[Saved data entries]

[Start of Attachment]

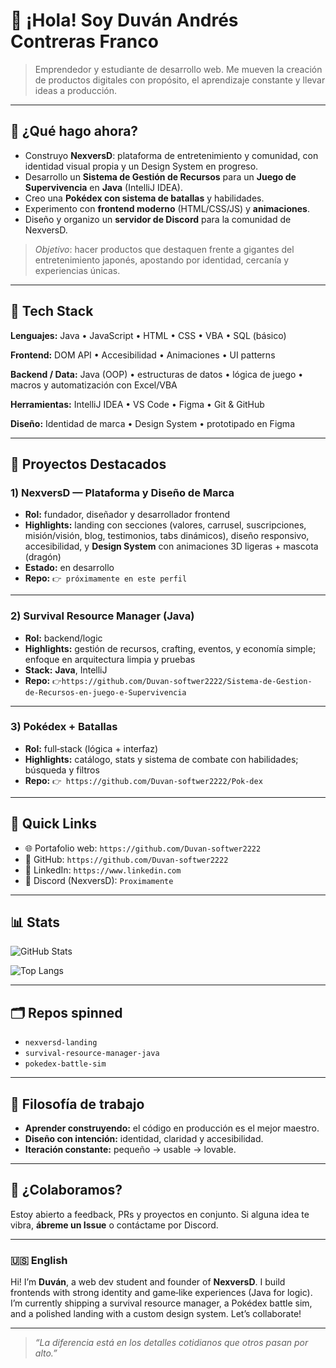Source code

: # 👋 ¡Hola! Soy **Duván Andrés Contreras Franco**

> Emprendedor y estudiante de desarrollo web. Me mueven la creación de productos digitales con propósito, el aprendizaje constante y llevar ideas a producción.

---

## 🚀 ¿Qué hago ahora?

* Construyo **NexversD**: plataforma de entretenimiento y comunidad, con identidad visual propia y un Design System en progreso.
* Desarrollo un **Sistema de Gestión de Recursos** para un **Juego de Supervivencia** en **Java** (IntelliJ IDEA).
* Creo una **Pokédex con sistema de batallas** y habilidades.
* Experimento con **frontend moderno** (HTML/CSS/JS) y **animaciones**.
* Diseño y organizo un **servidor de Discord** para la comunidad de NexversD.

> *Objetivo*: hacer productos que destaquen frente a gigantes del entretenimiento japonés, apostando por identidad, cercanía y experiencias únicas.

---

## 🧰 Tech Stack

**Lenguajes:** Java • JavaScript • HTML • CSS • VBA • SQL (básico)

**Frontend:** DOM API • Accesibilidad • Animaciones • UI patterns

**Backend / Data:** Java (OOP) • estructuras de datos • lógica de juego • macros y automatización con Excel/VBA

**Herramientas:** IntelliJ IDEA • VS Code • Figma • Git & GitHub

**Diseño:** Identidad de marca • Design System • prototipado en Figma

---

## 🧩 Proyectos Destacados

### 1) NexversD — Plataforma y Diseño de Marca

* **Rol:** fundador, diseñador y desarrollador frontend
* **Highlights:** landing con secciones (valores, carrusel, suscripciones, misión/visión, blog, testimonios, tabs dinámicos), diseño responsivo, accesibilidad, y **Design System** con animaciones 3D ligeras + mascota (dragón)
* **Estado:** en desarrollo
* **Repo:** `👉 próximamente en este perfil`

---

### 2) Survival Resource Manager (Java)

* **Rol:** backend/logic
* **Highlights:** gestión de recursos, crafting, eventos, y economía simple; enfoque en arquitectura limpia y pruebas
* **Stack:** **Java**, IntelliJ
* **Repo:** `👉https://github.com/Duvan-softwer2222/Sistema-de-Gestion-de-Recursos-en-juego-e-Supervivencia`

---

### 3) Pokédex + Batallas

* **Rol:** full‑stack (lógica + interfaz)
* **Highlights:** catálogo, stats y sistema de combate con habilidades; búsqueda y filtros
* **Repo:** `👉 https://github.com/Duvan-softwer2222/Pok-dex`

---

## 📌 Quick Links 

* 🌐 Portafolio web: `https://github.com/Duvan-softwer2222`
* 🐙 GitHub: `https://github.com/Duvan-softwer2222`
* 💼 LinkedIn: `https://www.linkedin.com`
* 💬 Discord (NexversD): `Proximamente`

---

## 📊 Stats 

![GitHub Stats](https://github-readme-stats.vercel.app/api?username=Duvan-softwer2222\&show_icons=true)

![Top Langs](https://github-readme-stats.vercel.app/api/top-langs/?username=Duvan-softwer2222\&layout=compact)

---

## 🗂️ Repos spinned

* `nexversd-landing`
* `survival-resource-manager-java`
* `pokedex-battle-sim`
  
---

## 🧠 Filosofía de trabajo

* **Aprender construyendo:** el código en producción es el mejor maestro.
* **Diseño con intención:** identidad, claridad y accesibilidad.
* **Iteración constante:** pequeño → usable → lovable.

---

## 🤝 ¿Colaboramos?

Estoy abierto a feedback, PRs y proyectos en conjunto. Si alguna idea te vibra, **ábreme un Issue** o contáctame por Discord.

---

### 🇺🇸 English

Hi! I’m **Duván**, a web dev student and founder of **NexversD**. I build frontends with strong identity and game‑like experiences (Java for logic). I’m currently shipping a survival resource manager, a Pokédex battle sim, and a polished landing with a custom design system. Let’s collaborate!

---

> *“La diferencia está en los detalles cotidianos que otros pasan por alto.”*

[End of Attachment]
[Start of Attachment]

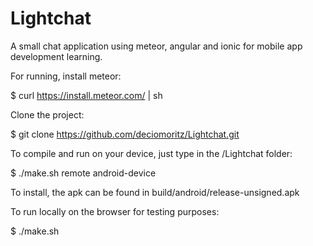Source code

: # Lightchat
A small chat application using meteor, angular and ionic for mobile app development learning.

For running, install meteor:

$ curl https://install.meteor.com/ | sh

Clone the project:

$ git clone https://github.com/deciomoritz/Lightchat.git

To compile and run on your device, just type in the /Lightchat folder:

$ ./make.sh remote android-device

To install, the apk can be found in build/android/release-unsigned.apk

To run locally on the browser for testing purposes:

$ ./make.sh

[End of Attachment]
[Start of Attachment]

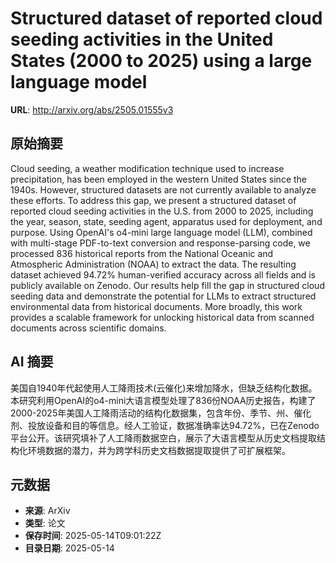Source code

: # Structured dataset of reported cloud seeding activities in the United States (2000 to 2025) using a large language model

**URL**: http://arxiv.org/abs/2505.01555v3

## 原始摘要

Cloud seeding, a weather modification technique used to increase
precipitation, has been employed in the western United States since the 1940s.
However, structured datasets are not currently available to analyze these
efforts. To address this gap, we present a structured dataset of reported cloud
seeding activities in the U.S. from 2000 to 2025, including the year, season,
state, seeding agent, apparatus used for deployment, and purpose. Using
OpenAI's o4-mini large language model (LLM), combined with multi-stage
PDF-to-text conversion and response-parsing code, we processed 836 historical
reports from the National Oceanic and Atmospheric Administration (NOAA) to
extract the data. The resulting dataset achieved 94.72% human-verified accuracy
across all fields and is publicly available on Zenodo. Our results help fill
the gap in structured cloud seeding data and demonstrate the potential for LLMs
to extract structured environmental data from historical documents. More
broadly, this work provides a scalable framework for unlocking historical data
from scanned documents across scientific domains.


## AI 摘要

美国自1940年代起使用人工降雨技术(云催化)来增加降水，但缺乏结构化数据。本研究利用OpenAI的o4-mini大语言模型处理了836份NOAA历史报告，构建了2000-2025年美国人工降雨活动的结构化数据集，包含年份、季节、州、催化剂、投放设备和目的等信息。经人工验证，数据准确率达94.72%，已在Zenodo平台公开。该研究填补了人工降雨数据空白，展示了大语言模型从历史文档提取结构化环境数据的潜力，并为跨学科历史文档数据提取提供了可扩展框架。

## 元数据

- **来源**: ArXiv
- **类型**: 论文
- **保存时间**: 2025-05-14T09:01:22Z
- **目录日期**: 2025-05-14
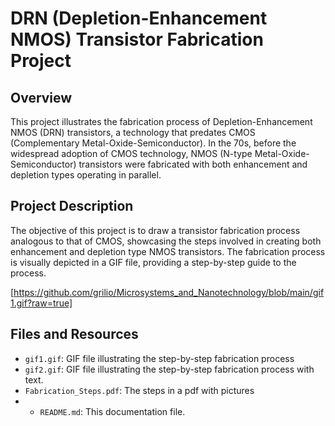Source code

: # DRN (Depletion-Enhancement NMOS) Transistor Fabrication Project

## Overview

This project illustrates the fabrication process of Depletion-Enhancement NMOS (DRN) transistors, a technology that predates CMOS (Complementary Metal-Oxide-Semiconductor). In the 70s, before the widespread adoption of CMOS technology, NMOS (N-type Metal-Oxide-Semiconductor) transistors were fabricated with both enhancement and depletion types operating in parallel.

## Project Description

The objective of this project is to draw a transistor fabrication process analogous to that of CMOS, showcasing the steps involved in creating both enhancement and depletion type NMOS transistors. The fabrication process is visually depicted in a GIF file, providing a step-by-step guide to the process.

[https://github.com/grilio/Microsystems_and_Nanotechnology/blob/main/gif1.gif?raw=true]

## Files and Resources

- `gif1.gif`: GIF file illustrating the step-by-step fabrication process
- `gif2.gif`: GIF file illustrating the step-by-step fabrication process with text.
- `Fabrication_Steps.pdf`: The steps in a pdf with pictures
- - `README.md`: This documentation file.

[End of Attachment]

**WHAT THE TASK REQUIRES**
Go through the entries and count the lines where the word "Highlights" appears; give only the count.

**EXERCISE SOLUTION**
3